National Eating Disorder Report Says About 30 Million People May Suffer And Many Do Not Know It

Eating Disorders
Gene associated with eating disorder resulted in abnormal behavior and feeding, according to a mice study. Photo courtesy of Flickr, Courtney Emery

When you think of an eating disorder, you may imagine anorexia or bulimia — the two most commonly known obsessive compulsive disordered eating conditions. But the less obvious signs of disorder could be an extremely healthy eater, an overeater, or a fitness fanatic. Experts from the National Eating Disorder Association believe approximately 30 million Americans are struggling with a disorder, many of which may not be readily recognized.

"Countless individuals do not meet the clinical criteria to be diagnosed with an eating disorder, but are still struggling nonetheless," Claire Mysko, CEO of the National Eating Disorders Association (NEDA), told US News. "Not all symptoms are immediately apparent, especially if the cases have not had obvious physical effects."
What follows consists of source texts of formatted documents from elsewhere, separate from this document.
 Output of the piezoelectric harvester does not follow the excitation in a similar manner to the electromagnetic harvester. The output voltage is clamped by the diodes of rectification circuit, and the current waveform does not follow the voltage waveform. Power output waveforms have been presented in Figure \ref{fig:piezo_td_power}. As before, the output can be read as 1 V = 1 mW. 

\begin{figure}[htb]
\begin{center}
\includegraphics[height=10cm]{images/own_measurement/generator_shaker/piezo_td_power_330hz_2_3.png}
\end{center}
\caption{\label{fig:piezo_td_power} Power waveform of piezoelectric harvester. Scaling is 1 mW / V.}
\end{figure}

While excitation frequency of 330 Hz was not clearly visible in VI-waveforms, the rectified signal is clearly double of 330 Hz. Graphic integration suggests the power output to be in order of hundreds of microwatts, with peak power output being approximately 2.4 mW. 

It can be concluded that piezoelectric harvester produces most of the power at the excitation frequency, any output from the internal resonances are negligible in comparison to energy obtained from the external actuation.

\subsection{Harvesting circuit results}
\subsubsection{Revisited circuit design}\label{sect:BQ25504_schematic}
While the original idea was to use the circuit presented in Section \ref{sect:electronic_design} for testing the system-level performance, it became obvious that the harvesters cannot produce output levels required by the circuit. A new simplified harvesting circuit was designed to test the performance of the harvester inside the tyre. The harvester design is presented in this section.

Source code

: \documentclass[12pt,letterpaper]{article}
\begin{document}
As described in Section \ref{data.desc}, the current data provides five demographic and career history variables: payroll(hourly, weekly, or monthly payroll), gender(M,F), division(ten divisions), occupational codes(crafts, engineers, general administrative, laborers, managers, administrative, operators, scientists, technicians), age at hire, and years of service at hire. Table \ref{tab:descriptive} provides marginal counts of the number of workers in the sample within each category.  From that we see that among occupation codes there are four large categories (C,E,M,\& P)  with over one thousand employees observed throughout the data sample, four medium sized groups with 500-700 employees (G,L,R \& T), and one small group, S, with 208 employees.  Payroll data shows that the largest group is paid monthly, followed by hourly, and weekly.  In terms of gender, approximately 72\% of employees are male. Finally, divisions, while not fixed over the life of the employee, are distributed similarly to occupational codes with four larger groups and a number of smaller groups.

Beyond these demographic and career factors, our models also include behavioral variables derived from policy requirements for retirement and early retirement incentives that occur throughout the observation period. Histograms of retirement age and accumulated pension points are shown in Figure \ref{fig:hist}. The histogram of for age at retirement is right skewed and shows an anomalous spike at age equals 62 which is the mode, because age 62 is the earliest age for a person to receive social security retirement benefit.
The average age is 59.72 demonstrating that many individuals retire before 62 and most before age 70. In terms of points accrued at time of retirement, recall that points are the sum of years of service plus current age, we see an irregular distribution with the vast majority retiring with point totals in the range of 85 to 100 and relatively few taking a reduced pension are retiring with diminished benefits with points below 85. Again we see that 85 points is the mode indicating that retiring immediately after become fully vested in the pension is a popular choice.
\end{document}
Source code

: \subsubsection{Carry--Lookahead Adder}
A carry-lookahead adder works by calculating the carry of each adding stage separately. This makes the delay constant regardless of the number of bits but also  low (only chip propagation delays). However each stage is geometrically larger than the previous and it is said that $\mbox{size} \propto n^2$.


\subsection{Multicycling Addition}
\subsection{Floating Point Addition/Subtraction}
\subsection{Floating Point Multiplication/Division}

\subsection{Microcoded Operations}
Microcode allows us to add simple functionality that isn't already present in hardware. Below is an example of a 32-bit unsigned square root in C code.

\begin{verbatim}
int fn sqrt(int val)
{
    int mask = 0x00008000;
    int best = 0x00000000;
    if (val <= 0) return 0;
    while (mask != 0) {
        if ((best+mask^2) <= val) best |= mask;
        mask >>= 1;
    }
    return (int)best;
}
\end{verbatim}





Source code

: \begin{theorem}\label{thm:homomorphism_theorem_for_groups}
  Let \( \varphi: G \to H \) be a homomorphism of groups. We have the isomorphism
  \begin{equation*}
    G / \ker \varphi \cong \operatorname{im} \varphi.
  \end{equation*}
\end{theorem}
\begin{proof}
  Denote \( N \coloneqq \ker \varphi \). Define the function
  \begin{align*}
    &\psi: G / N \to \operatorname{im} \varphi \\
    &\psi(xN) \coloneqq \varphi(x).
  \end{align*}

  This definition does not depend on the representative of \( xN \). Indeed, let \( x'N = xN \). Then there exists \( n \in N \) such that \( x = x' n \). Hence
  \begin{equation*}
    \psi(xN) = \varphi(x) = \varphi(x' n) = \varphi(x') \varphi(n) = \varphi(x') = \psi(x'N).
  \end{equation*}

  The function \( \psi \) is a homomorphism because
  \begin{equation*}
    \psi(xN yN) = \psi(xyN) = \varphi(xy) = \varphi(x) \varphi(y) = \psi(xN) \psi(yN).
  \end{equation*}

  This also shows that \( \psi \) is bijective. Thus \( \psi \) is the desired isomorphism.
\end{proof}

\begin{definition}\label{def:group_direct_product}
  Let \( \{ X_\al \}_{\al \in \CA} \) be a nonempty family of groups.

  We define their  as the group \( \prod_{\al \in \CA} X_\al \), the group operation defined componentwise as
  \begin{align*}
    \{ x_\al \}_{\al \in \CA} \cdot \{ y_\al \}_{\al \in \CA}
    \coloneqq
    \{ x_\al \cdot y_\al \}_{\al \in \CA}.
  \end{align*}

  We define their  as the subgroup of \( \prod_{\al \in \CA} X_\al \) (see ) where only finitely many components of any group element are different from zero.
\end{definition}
In 2013, the Diagnostic and Statistical Manual of Mental Disorders, Fifth Edition (DSM-5) included a new eating trend called binge eating disorder (BED). This disorder is marked by a person’s inability to control their food intake. In a cyclical pattern, they eat large quantities of food in a short amount of time, which is often followed by intense shame and guilt. BED reportedly affects 3.5 percent of women, 2 percent of men, and 1.6 percent of adolescents.

To add to the number of unknown eating disorder cases, binging, purging, or restricting food intake — inconsistently or on occasion — qualifies as "other specific feeding or eating disorders" (OSFEDS). According to the National Association of Anorexia Nervosa and Associated Disorders, OSFEDS constitute 70 percent of all eating-disorder cases. Because there are often no immediate physical side effects from occasionally exhibiting disordered eating patterns, it’s much more difficult to recognize, let alone diagnose.

Another eating disorder that may be thriving under the radar is anorexia athletica, which is characterized as exercising too much or too intensely for the end result of weight loss. Roughly half of those with any kind of eating disorder might also suffer from this compounding condition.

"Eating disorders can be serious and life-threatening without extreme weight loss or weight gain," Mysko said, "and there can be hidden medical consequences that may be difficult to identify without specific laboratory tests."

National Eating Disorders Awareness Week, which started Feb. 21 and will end Feb. 27, serves as a time to spread awareness and educate the public about the many faces an eating disorder can wear. According to Mysko, this year's theme is early intervention. Getting screened can take as little as three minutes, thanks to an online screening tool provided by the NEDA. It doesn’t officially diagnose eating disorders, but it allows a person to identify certain red-flagged patterns, signs, and symptoms that can help treat unhealthy eating behaviors sooner than later.